Anti-Bribery & Corruption — Module 1 of 4

Hospitality

When a client's invitation blurs the line between networking and inducement — three days before a contract decision.

Portrait of Alexa Reeves, Compliance Manager at Meridian Engineering
Your Role

Alexa Reeves

Compliance Manager, Meridian Engineering

Two years into the role. You were hired to build the compliance programme from scratch — the policies exist, the training is planned, but it hasn't been truly tested yet. Today, it will be.

Meridian Engineering has grown from 280 to 600 employees in four years, driven by international project wins in infrastructure and energy.

The Gifts & Hospitality Policy requires pre-approval for hospitality above £500. During active tenders or contract renewals, the threshold drops to £250.

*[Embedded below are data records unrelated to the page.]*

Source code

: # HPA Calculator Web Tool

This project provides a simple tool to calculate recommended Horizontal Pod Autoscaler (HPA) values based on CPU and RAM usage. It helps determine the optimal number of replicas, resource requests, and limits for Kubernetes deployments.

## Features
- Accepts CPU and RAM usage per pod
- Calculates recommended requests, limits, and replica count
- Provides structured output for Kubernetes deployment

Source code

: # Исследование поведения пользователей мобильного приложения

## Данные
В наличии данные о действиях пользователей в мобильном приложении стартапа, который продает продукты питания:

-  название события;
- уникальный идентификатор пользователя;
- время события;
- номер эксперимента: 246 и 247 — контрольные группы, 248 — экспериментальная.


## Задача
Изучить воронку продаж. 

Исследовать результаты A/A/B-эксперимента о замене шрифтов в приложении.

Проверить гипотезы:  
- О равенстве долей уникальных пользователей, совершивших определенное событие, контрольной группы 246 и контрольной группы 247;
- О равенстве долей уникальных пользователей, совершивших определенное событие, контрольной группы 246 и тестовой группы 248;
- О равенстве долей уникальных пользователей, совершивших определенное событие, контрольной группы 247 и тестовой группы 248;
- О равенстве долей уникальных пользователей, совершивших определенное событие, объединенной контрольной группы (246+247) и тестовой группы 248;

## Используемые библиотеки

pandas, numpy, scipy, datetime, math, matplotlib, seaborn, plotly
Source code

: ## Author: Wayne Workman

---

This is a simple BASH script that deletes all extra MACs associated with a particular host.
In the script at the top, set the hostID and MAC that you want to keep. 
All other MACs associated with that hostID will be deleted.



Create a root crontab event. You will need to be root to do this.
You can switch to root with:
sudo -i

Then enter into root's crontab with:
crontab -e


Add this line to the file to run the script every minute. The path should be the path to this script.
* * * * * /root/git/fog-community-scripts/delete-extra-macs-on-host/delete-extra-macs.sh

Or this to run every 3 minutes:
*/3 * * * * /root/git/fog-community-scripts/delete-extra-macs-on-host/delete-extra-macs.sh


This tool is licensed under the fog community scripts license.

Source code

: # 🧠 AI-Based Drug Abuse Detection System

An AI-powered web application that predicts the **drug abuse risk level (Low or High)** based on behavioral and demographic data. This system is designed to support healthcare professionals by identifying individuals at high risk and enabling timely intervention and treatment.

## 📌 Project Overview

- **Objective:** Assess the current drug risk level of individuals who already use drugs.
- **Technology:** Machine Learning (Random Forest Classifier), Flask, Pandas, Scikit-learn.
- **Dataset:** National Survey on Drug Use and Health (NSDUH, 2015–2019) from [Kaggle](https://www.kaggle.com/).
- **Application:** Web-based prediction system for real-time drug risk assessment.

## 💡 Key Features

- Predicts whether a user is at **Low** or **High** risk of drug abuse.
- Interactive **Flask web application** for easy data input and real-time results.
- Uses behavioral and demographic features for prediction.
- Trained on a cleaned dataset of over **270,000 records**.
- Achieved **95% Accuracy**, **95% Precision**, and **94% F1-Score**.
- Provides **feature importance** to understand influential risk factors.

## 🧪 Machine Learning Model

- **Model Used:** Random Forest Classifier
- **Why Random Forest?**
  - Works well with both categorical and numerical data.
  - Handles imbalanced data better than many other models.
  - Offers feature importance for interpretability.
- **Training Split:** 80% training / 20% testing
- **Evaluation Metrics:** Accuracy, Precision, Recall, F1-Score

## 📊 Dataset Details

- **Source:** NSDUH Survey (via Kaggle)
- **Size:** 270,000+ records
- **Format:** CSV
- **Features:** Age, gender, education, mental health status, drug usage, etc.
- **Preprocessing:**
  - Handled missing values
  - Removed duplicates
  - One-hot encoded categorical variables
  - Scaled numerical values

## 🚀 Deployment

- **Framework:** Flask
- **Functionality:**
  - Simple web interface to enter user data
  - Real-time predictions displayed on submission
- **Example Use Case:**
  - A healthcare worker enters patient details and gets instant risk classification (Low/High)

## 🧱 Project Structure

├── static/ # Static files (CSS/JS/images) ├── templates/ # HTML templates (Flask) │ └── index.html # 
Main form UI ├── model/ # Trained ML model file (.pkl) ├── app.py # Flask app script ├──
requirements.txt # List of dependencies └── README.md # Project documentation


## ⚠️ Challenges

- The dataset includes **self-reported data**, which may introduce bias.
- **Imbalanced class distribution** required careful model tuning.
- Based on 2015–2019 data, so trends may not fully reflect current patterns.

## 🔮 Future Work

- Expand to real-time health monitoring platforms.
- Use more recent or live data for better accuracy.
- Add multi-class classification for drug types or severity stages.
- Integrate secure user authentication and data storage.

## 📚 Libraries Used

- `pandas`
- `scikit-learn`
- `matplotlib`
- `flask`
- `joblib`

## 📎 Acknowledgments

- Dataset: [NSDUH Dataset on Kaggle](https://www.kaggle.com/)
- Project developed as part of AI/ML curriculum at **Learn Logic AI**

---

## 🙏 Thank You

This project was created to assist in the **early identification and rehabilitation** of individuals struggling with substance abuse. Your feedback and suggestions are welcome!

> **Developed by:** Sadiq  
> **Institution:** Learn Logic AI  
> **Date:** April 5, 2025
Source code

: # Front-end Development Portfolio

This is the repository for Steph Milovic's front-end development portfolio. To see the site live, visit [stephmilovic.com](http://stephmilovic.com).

David Mercer, Business Development Director, brought in £18M of contracts last year. He is Meridian's most commercially important employee. You report to Helen Carr, CFO.

Before You Start

How This Works

This is a choose-your-own-adventure scenario. You'll face real decisions — and your choices shape how the story unfolds.

+3 Best practice — the response a compliance expert would choose
+1 Reasonable but incomplete — you're on the right track
−2 Risky or non-compliant — learn why this path creates problems

Tip: Highlighted text like Section 7 is clickable — tap to read the legal reference in full.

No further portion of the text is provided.